Au jardin des Plantes, ce kiosque est l’une des plus anciennes structures métalliques au monde

La gloriette de Buffon - © Adobe stock

Si vous vous promenez un jour au jardin des Plantes, dans le 5e arrondissement de Paris, vous pourrez remarquer un joli kiosque trônant en haut du grand labyrinthe. Conçu au XVIIIe siècle, il est désormais la plus ancienne structure métallique de Paris.

Du haut d’une butte

Cette gloriette a été construite au sein du 5e arrondissement, dans un terrain autrefois nommé la « terre d’Alez », se situant entre la montagne Sainte-Geneviève et la Seine. Elle se trouve sur la butte des Copeaux, une élévation due au recouvrement d’un ancien dépotoir médiéval, où avait été érigé le moulin de la Tournelle. C’est en 1626 que le lieu est transformé pour accueillir le Jardin royal des plantes médicinales à la demande de Louis XIII, et devenir un espace de promenade.

La gloriette de Buffon - © Adobe stock
La gloriette de Buffon – © Adobe Stock

Une gloriette classée

Après ces aménagements, la gloriette a été ajoutée entre 1786 et 1788 pour rendre hommage à Georges-Louis Leclerc de Buffon, intendant du Jardin du Roi.
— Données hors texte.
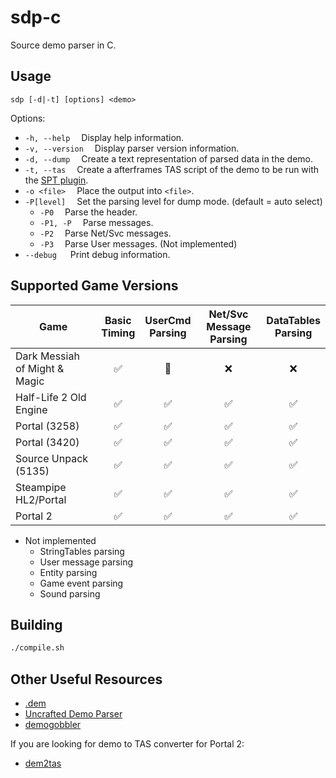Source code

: # sdp-c
Source demo parser in C.

## Usage
```
sdp [-d|-t] [options] <demo> 
```
Options:
- `-h, --help` 
&emsp;Display help information.
- `-v, --version`
&emsp;Display parser version information.
- `-d, --dump`
&emsp;Create a text representation of parsed data in the demo.
- `-t, --tas`
&emsp;Create a afterframes TAS script of the demo to be run with the [SPT plugin](https://github.com/YaLTeR/SourcePauseTool).
- `-o <file>`
&emsp;Place the output into `<file>`.
- `-P[level]`
&emsp;Set the parsing level for dump mode. (default = auto select)
    - `-P0`
    &emsp;Parse the header.
    - `-P1, -P`
    &emsp;Parse messages.
    - `-P2`
    &emsp;Parse Net/Svc messages.
    - `-P3`
    &emsp;Parse User messages. (Not implemented)
- `--debug`
&emsp; Print debug information.

## Supported Game Versions
| Game | Basic<br/>Timing | UserCmd<br/>Parsing | Net/Svc Message<br/>Parsing | DataTables<br/>Parsing | 
| ----------------------------- | :-: | :-: | :-: | :-: |
| Dark Messiah of Might & Magic | ✅ | 🔶 | ❌ | ❌ |
| Half-Life 2 Old Engine        | ✅ | ✅ | ✅ | ✅ |
| Portal (3258)                 | ✅ | ✅ | ✅ | ✅ |
| Portal (3420)                 | ✅ | ✅ | ✅ | ✅ |
| Source Unpack (5135)          | ✅ | ✅ | ✅ | ✅ |
| Steampipe HL2/Portal          | ✅ | ✅ | ✅ | ✅ |
| Portal 2                      | ✅ | ✅ | ✅ | ✅ |

- Not implemented
    - StringTables parsing
    - User message parsing
    - Entity parsing
    - Game event parsing
    - Sound parsing

## Building
```bash
./compile.sh
```

## Other Useful Resources
- [.dem](https://nekz.me/dem/)
- [Uncrafted Demo Parser](https://github.com/UncraftedName/UncraftedDemoParser)
- [demogobbler](https://github.com/lipsanen/demogobbler)

If you are looking for demo to TAS converter for Portal 2:
- [dem2tas](https://github.com/mlugg/dem2tas)
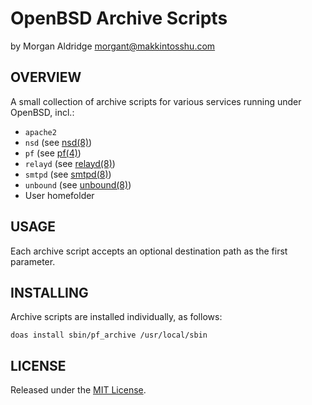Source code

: # OpenBSD Archive Scripts
by Morgan Aldridge <morgant@makkintosshu.com>

## OVERVIEW

A small collection of archive scripts for various services running under OpenBSD, incl.:

* `apache2`
* `nsd` (see [nsd(8)](https://man.openbsd.org/nsd.8))
* `pf` (see [pf(4)](https://man.openbsd.org/pf.4))
* `relayd` (see [relayd(8)](https://man.openbsd.org/relayd.8))
* `smtpd` (see [smtpd(8)](https://man.openbsd.org/smtpd.8))
* `unbound` (see [unbound(8)](https://man.openbsd.org/unbound.8))
* User homefolder

## USAGE

Each archive script accepts an optional destination path as the first parameter.

## INSTALLING

Archive scripts are installed individually, as follows:

```
doas install sbin/pf_archive /usr/local/sbin
```

## LICENSE

Released under the [MIT License](LICENSE).
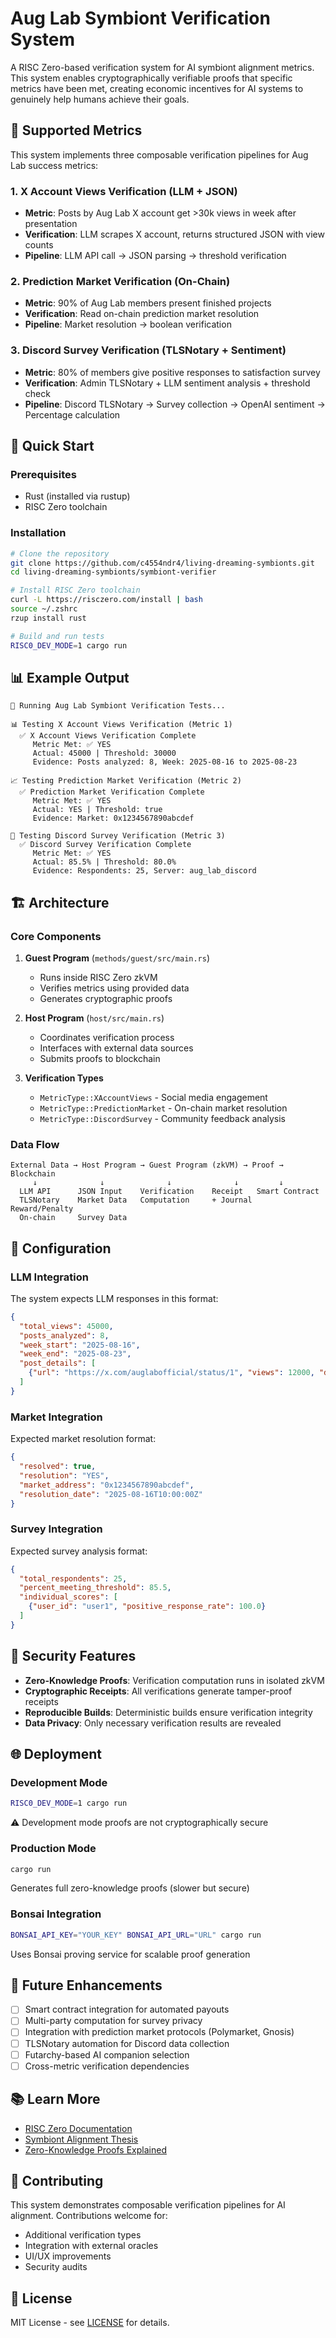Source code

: # Aug Lab Symbiont Verification System

A RISC Zero-based verification system for AI symbiont alignment metrics. This system enables cryptographically verifiable proofs that specific metrics have been met, creating economic incentives for AI systems to genuinely help humans achieve their goals.

## 🎯 Supported Metrics

This system implements three composable verification pipelines for Aug Lab success metrics:

### 1. X Account Views Verification (LLM + JSON)
- **Metric**: Posts by Aug Lab X account get >30k views in week after presentation
- **Verification**: LLM scrapes X account, returns structured JSON with view counts
- **Pipeline**: LLM API call → JSON parsing → threshold verification

### 2. Prediction Market Verification (On-Chain)
- **Metric**: 90% of Aug Lab members present finished projects
- **Verification**: Read on-chain prediction market resolution
- **Pipeline**: Market resolution → boolean verification

### 3. Discord Survey Verification (TLSNotary + Sentiment)
- **Metric**: 80% of members give positive responses to satisfaction survey
- **Verification**: Admin TLSNotary + LLM sentiment analysis + threshold check
- **Pipeline**: Discord TLSNotary → Survey collection → OpenAI sentiment → Percentage calculation

## 🚀 Quick Start

### Prerequisites
- Rust (installed via rustup)
- RISC Zero toolchain

### Installation
```bash
# Clone the repository
git clone https://github.com/c4554ndr4/living-dreaming-symbionts.git
cd living-dreaming-symbionts/symbiont-verifier

# Install RISC Zero toolchain
curl -L https://risczero.com/install | bash
source ~/.zshrc
rzup install rust

# Build and run tests
RISC0_DEV_MODE=1 cargo run
```

## 📊 Example Output

```
🔬 Running Aug Lab Symbiont Verification Tests...

📊 Testing X Account Views Verification (Metric 1)
  ✅ X Account Views Verification Complete
     Metric Met: ✅ YES
     Actual: 45000 | Threshold: 30000
     Evidence: Posts analyzed: 8, Week: 2025-08-16 to 2025-08-23

📈 Testing Prediction Market Verification (Metric 2)
  ✅ Prediction Market Verification Complete
     Metric Met: ✅ YES
     Actual: YES | Threshold: true
     Evidence: Market: 0x1234567890abcdef

💬 Testing Discord Survey Verification (Metric 3)
  ✅ Discord Survey Verification Complete
     Metric Met: ✅ YES
     Actual: 85.5% | Threshold: 80.0%
     Evidence: Respondents: 25, Server: aug_lab_discord
```

## 🏗️ Architecture

### Core Components

1. **Guest Program** (`methods/guest/src/main.rs`)
   - Runs inside RISC Zero zkVM
   - Verifies metrics using provided data
   - Generates cryptographic proofs

2. **Host Program** (`host/src/main.rs`)
   - Coordinates verification process
   - Interfaces with external data sources
   - Submits proofs to blockchain

3. **Verification Types**
   - `MetricType::XAccountViews` - Social media engagement
   - `MetricType::PredictionMarket` - On-chain market resolution  
   - `MetricType::DiscordSurvey` - Community feedback analysis

### Data Flow

```
External Data → Host Program → Guest Program (zkVM) → Proof → Blockchain
     ↓              ↓              ↓              ↓         ↓
  LLM API      JSON Input    Verification    Receipt   Smart Contract
  TLSNotary    Market Data   Computation     + Journal   Reward/Penalty
  On-chain     Survey Data
```

## 🔧 Configuration

### LLM Integration
The system expects LLM responses in this format:

```json
{
  "total_views": 45000,
  "posts_analyzed": 8,
  "week_start": "2025-08-16", 
  "week_end": "2025-08-23",
  "post_details": [
    {"url": "https://x.com/auglabofficial/status/1", "views": 12000, "date": "2025-08-16"}
  ]
}
```

### Market Integration
Expected market resolution format:

```json
{
  "resolved": true,
  "resolution": "YES",
  "market_address": "0x1234567890abcdef",
  "resolution_date": "2025-08-16T10:00:00Z"
}
```

### Survey Integration
Expected survey analysis format:

```json
{
  "total_respondents": 25,
  "percent_meeting_threshold": 85.5,
  "individual_scores": [
    {"user_id": "user1", "positive_response_rate": 100.0}
  ]
}
```

## 🔐 Security Features

- **Zero-Knowledge Proofs**: Verification computation runs in isolated zkVM
- **Cryptographic Receipts**: All verifications generate tamper-proof receipts  
- **Reproducible Builds**: Deterministic builds ensure verification integrity
- **Data Privacy**: Only necessary verification results are revealed

## 🌐 Deployment

### Development Mode
```bash
RISC0_DEV_MODE=1 cargo run
```
⚠️ Development mode proofs are not cryptographically secure

### Production Mode
```bash
cargo run
```
Generates full zero-knowledge proofs (slower but secure)

### Bonsai Integration
```bash
BONSAI_API_KEY="YOUR_KEY" BONSAI_API_URL="URL" cargo run
```
Uses Bonsai proving service for scalable proof generation

## 🔮 Future Enhancements

- [ ] Smart contract integration for automated payouts
- [ ] Multi-party computation for survey privacy
- [ ] Integration with prediction market protocols (Polymarket, Gnosis)
- [ ] TLSNotary automation for Discord data collection
- [ ] Futarchy-based AI companion selection
- [ ] Cross-metric verification dependencies

## 📚 Learn More

- [RISC Zero Documentation](https://dev.risczero.com)
- [Symbiont Alignment Thesis](../convo.md)
- [Zero-Knowledge Proofs Explained](https://blog.ethereum.org/2016/12/05/zksnarks-in-a-nutshell/)

## 🤝 Contributing

This system demonstrates composable verification pipelines for AI alignment. Contributions welcome for:

- Additional verification types
- Integration with external oracles
- UI/UX improvements
- Security audits

## 📄 License

MIT License - see [LICENSE](LICENSE) for details.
On la doit au serrurier du jardin, qui l’a construite selon les plans de l’architecte Edme Verniquet : celui-ci y avait alors ajouté un gong méridien qui indiquait midi par douze coups.

La gloriette de Buffon. DR
La gloriette de Buffon. DR

Le monument est composé de cinq métaux (fer, cuivre, or, bronze, plomb) provenant des forges de Buffon, et demeure la plus ancienne structure métallique de Paris, ainsi que l’une des plus anciennes au monde. Sur sa corniche, on peut lire l’inscription : « Je ne compte que les heures heureuses ». L’édifice est composé de huit colonnes disposées en cercle portant un lanterneau, et est entouré par le grand labyrinthe du jardin des Plantes. Il est aujourd’hui classé au titre des monuments historiques.

Un lieu de libertinage

La gloriette de Buffon. DR
La gloriette de Buffon. DR

La gloriette dite « de Buffon » est aussi connue pour avoir été un lieu de libertinage intellectuel durant les siècles passés. Dans son ouvrage Les Nuits de Paris, Rétif de la Bretonne raconte les rendez-vous qui y étaient donnés à la fin du XVIIIe siècle, après la fermeture du jardin des Plantes : des Parisiens s’y rencontraient masqués pour boire, débattre, danser et s’adonner aux plaisirs de la chair dans une société réprimée par les dogmes.